- Exercise description
Make an exact copy of the records, leaving out the images.

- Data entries
[Start of Attachment]

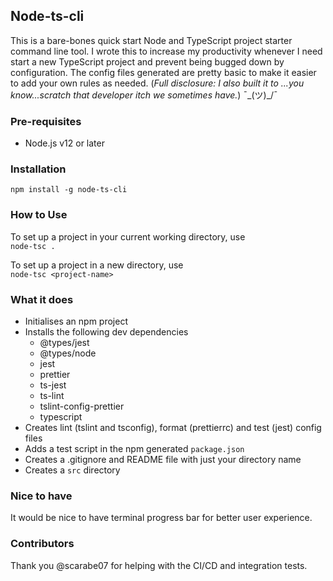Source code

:  ## Node-ts-cli
This is a bare-bones quick start Node and TypeScript project starter command line tool. I wrote this to increase my productivity whenever I need start a new TypeScript project and prevent being bugged down by configuration. The config files generated are pretty basic to make it easier to add your own rules as needed.
(*Full disclosure: I also built it to ...you know...scratch that developer itch we sometimes have.*) ¯\_(ツ)_/¯

### Pre-requisites
- Node.js v12 or later

### Installation
`npm install -g node-ts-cli`

### How to Use
To set up a project in your current working directory, use  
`node-tsc .`

To set up a project in a new directory, use  
`node-tsc <project-name>`

### What it does
- Initialises an npm project
- Installs the following dev dependencies
    - @types/jest
    - @types/node
    - jest
    - prettier
    - ts-jest
    - ts-lint
    - tslint-config-prettier
    - typescript
- Creates lint (tslint and tsconfig), format (prettierrc) and test (jest) config files
- Adds a test script in the npm generated `package.json`
- Creates a .gitignore and README file with just your directory name
- Creates a `src` directory

### Nice to have
It would be nice to have terminal progress bar for better user experience.

### Contributors
Thank you @scarabe07 for helping with the CI/CD and integration tests.

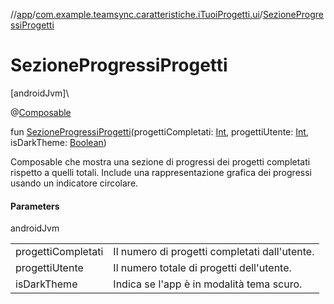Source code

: //[app](../../index.md)/[com.example.teamsync.caratteristiche.iTuoiProgetti.ui](index.md)/[SezioneProgressiProgetti](-sezione-progressi-progetti.md)

# SezioneProgressiProgetti

[androidJvm]\

@[Composable](https://developer.android.com/reference/kotlin/androidx/compose/runtime/Composable.html)

fun [SezioneProgressiProgetti](-sezione-progressi-progetti.md)(progettiCompletati: [Int](https://kotlinlang.org/api/latest/jvm/stdlib/kotlin/-int/index.html), progettiUtente: [Int](https://kotlinlang.org/api/latest/jvm/stdlib/kotlin/-int/index.html), isDarkTheme: [Boolean](https://kotlinlang.org/api/latest/jvm/stdlib/kotlin/-boolean/index.html))

Composable che mostra una sezione di progressi dei progetti completati rispetto a quelli totali. Include una rappresentazione grafica dei progressi usando un indicatore circolare.

#### Parameters

androidJvm

| | |
|---|---|
| progettiCompletati | Il numero di progetti completati dall'utente. |
| progettiUtente | Il numero totale di progetti dell'utente. |
| isDarkTheme | Indica se l'app è in modalità tema scuro. |
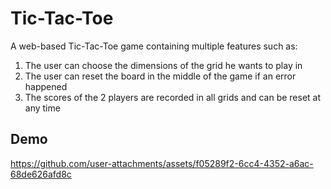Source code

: # Tic-Tac-Toe

A web-based Tic-Tac-Toe game containing multiple features such as:

1. The user can choose the dimensions of the grid he wants to play in
2. The user can reset the board in the middle of the game if an error happened
3. The scores of the 2 players are recorded in all grids and can be reset at any time

## Demo

https://github.com/user-attachments/assets/f05289f2-6cc4-4352-a6ac-68de626afd8c
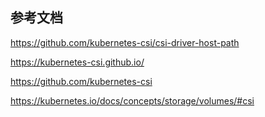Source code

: 











## 参考文档
https://github.com/kubernetes-csi/csi-driver-host-path

https://kubernetes-csi.github.io/

https://github.com/kubernetes-csi

https://kubernetes.io/docs/concepts/storage/volumes/#csi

[End of Attachment]

- Task solution
Source code

:  ## Node-ts-cli
This is a bare-bones quick start Node and TypeScript project starter command line tool. I wrote this to increase my productivity whenever I need start a new TypeScript project and prevent being bugged down by configuration. The config files generated are pretty basic to make it easier to add your own rules as needed.
(*Full disclosure: I also built it to ...you know...scratch that developer itch we sometimes have.*) ¯\_(ツ)_/¯

### Pre-requisites
- Node.js v12 or later

### Installation
`npm install -g node-ts-cli`

### How to Use
To set up a project in your current working directory, use  
`node-tsc .`

To set up a project in a new directory, use  
`node-tsc <project-name>`

### What it does
- Initialises an npm project
- Installs the following dev dependencies
    - @types/jest
    - @types/node
    - jest
    - prettier
    - ts-jest
    - ts-lint
    - tslint-config-prettier
    - typescript
- Creates lint (tslint and tsconfig), format (prettierrc) and test (jest) config files
- Adds a test script in the npm generated `package.json`
- Creates a .gitignore and README file with just your directory name
- Creates a `src` directory

### Nice to have
It would be nice to have terminal progress bar for better user experience.

### Contributors
Thank you @scarabe07 for helping with the CI/CD and integration tests.

Source code

: //[app](../../index.md)/[com.example.teamsync.caratteristiche.iTuoiProgetti.ui](index.md)/[SezioneProgressiProgetti](-sezione-progressi-progetti.md)

# SezioneProgressiProgetti

[androidJvm]\

@[Composable](https://developer.android.com/reference/kotlin/androidx/compose/runtime/Composable.html)

fun [SezioneProgressiProgetti](-sezione-progressi-progetti.md)(progettiCompletati: [Int](https://kotlinlang.org/api/latest/jvm/stdlib/kotlin/-int/index.html), progettiUtente: [Int](https://kotlinlang.org/api/latest/jvm/stdlib/kotlin/-int/index.html), isDarkTheme: [Boolean](https://kotlinlang.org/api/latest/jvm/stdlib/kotlin/-boolean/index.html))

Composable che mostra una sezione di progressi dei progetti completati rispetto a quelli totali. Include una rappresentazione grafica dei progressi usando un indicatore circolare.

#### Parameters

androidJvm

| | |
|---|---|
| progettiCompletati | Il numero di progetti completati dall'utente. |
| progettiUtente | Il numero totale di progetti dell'utente. |
| isDarkTheme | Indica se l'app è in modalità tema scuro. |
Source code

: # Tic-Tac-Toe

A web-based Tic-Tac-Toe game containing multiple features such as:

1. The user can choose the dimensions of the grid he wants to play in
2. The user can reset the board in the middle of the game if an error happened
3. The scores of the 2 players are recorded in all grids and can be reset at any time

## Demo

https://github.com/user-attachments/assets/f05289f2-6cc4-4352-a6ac-68de626afd8c
Source code

: 











## 参考文档
https://github.com/kubernetes-csi/csi-driver-host-path

https://kubernetes-csi.github.io/

https://github.com/kubernetes-csi

https://kubernetes.io/docs/concepts/storage/volumes/#csi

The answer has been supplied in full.